No magic. No tricks.
Everything it does is transparent and script-based, which was important to me. I wanted to know exactly what was changing on my system.
Why I kept it minimal on purpose
I could have added a GUI.
I could have added more customization.
I could have turned it into a “proper app.”
I did not.
Because the whole point was speed and intention. I wanted something I could run in seconds, automate if needed, or ignore completely when I did not need it. The moment it becomes complex, it becomes another thing to manage.
This script respects my time.
That matters more than features.
Sharing it felt a little strange
There is a certain vulnerability in sharing something you built only for yourself.

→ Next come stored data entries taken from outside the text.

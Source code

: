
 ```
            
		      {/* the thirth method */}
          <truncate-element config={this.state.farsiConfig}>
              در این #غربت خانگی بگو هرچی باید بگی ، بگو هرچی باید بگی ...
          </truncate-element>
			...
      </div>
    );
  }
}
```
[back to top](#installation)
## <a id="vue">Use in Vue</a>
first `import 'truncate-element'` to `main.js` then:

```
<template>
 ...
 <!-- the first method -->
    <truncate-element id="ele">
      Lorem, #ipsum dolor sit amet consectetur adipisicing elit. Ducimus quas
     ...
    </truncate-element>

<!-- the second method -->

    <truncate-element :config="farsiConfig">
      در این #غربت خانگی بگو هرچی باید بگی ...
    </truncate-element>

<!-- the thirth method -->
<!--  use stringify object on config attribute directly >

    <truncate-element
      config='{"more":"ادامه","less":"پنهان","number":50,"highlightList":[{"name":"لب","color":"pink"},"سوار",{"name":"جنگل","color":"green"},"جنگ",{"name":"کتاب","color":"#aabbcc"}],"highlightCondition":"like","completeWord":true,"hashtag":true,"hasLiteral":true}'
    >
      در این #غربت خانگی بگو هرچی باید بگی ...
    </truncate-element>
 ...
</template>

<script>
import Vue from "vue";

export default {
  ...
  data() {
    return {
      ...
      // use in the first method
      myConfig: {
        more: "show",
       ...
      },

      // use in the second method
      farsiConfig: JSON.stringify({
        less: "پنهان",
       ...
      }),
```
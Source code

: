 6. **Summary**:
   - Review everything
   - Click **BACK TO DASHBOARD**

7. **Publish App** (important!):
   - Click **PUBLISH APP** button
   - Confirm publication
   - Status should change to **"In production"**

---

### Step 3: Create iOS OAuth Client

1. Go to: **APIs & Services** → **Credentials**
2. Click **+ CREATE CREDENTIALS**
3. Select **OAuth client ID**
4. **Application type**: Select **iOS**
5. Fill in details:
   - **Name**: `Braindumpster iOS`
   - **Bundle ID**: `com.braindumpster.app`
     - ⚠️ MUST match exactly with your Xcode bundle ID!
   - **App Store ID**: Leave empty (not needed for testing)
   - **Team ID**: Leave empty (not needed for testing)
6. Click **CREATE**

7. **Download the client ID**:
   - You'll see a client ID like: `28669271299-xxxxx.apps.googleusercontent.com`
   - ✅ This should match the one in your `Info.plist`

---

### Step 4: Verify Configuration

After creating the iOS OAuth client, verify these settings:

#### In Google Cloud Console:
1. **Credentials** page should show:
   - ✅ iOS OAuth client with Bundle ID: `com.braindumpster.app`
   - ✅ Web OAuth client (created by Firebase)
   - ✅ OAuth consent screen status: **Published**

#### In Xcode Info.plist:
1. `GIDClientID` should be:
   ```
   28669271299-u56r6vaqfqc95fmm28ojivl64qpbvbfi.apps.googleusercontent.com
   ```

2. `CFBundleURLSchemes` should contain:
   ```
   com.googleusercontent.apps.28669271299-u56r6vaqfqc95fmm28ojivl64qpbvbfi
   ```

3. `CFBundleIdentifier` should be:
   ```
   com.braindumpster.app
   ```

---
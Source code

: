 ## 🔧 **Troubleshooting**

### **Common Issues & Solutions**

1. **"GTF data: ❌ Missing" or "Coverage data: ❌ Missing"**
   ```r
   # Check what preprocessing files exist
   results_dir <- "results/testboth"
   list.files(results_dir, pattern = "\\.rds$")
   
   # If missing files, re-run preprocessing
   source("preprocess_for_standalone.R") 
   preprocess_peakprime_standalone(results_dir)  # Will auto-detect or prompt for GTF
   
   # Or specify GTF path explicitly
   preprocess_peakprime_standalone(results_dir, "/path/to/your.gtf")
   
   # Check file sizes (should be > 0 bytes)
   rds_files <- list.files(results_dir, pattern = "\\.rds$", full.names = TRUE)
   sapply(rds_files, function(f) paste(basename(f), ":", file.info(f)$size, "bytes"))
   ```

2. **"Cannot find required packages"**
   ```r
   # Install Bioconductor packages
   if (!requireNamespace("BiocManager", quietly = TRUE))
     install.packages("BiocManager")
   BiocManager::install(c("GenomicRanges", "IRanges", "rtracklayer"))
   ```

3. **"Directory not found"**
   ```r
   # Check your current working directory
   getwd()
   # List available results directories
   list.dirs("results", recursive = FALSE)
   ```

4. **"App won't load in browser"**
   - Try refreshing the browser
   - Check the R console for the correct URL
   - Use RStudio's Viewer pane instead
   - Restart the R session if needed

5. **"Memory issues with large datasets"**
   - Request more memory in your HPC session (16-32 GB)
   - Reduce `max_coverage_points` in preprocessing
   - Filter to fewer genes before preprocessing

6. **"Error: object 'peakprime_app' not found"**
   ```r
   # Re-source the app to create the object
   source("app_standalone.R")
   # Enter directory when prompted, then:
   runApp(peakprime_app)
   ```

It is not polished in the way commercial software is polished. It does not try to impress anyone. It exists because it solved a real annoyance in my daily workflow.
But that is also why I decided to share it.
If even one person runs it and thinks, “Oh… this is exactly what I needed,” then it did its job.
If you decide to use it
Use it as-is.
Modify it.
Fork it.
Or just read through it and build your own version that fits your workflow better.
That is the beauty of small tools like this. They do not ask for commitment. They just show up, do their job, and get out of the way.
Final thought
A lot of software tries to be important.
PowerTune does not.
It exists because Windows power management is more annoying than it needs to be, and writing a script was easier than continuing to tolerate that annoyance.
This started as something I made for myself.
If it ends up helping you too, that is a bonus I am genuinely happy about.